06 marzo 2010

EROS, ESPAÑA Y EL MUNDO

En el remoto pasado, había programas de televisión esféricos. Podían avanzar en direcciones opuestas pues era su figura circular y eran por ambos lados iguales en todo. Eran programas terribles por su fuerza y su vigor y tenían gran arrogancia, hasta el punto de que podían atentar y desbancar a los malos programas que triunfaban en televisión. Entonces Zeus y los demás dioses deliberaron lo que debían hacer con ellos ideando una estratagema para que abandonaran su insolencia. Así los cortaron en dos a cada uno para hacerlos más débiles y sumisos.

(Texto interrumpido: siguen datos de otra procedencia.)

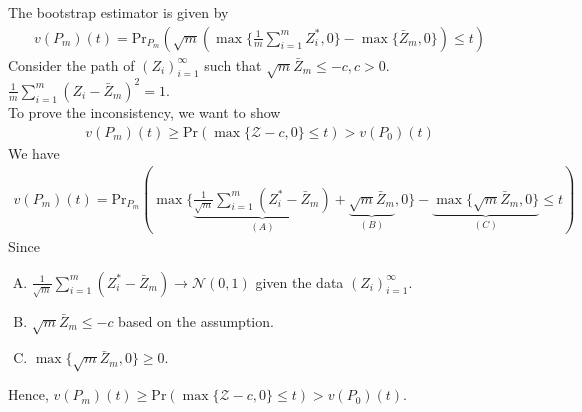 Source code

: \documentclass[11pt]{elegantbook}
\begin{document}
\begin{enumerate}
\begin{example}
        The bootstrap estimator is given by
        \begin{equation}
            \begin{aligned}
                v(P_m)(t)=\text{Pr}_{P_m}\left(\sqrt{m}\left(\max\{\frac{1}{m}\sum_{i=1}^mZ_i^*,0\}-\max\{\bar{Z}_m,0\}\right)\leq t\right)
            \end{aligned}
            \nonumber
        \end{equation}
        Consider the path of $\left(Z_i\right)_{i=1}^\infty$ such that $\sqrt{m}\bar{Z}_m\leq -c, c>0$. $\frac{1}{m}\sum_{i=1}^m\left(Z_i-\bar{Z}_m\right)^2=1$.\\
        To prove the inconsistency, we want to show
        \begin{equation}
            \begin{aligned}
                v(P_m)(t)\geq\text{Pr}\left(\max\{\mathcal{Z}-c,0\}\leq t\right)>v(P_0)(t)
            \end{aligned}
            \nonumber
        \end{equation}
        We have
        \begin{equation}
            \begin{aligned}
                v(P_m)(t)=\text{Pr}_{P_m}\left(\max\{\underbrace{\frac{1}{\sqrt{m}}\sum_{i=1}^m(Z_i^*-\bar{Z}_m)}_{(A)}+\underbrace{\sqrt{m}\bar{Z}_m}_{(B)},0\}-\underbrace{\max\{\sqrt{m}\bar{Z}_m,0\}}_{(C)}\leq t\right)
            \end{aligned}
            \nonumber
        \end{equation}
        Since
        \begin{enumerate}[(A).]
            \item $\frac{1}{\sqrt{m}}\sum_{i=1}^m(Z_i^*-\bar{Z}_m) \rightarrow \mathcal{N}(0,1)$ given the data $\left(Z_i\right)_{i=1}^\infty$.
            \item $\sqrt{m}\bar{Z}_m\leq-c$ based on the assumption.
            \item $\max\{\sqrt{m}\bar{Z}_m,0\}\geq 0$.
        \end{enumerate}
        Hence, $v(P_m)(t)\geq \text{Pr}\left(\max\{\mathcal{Z}-c,0\}\leq t\right)>v(P_0)(t)$.
    \end{example}
\end{enumerate}
\end{document}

Una vez que los programas esféricos quedaron cortados en dos, cada parte echaba de menos a su mitad, y cuando se reunía con ella, ambas se rodeaban con sus brazos, se abrazaban la una a la otra, anhelando ser una sola naturaleza. Desde hace tiempo, pues, el amor de unos a otros es aglutinador de la antigua naturaleza, y trata de hacer un solo programa de dos y de curar la herida sufrida al haber quedado seccionados, como los lenguados, en dos de uno que eran.

Así pues, cuando la noche del miércoles se tropezaron por vez primera en La 1“Españoles en el mundo” y “Destino España” vieron el uno en el otro la verdadera mitad de sí mismos. Los españoles que viven por esos mundos y nos enseñan el lugar que ahora es su tierra se fundieron en un abrazo con los ciudadanos del mundo que ahora viven aquí y nos enseñan el país en el que nosotros vivimos, que antes era sólo nuestro pero ahora también es suyo. Sintieron tan maravilloso impacto de amistad, de afinidad y de amor, que no están dispuestos a separarse ni siquiera un instante. Y si se les presentara Hefesto con sus instrumentos y les preguntara: “¿Qué es lo que deseáis?”, pedirían unirse y fundirse con el amado y llegar a ser uno solo de dos que eran.

Este es, -concluyó Aristófanes-, mi discurso acerca de Eros, según el cual se alcanza la felicidad si se culmina el amor y se encuentra al propio amado.

1 comentario:

Lilith dijo...

Sólo tú puedes convertir una teoría sobre el amor en un amor de teoría. Y entonces las palabras encontraron su otra mitad y se fundieron en un juego eterno.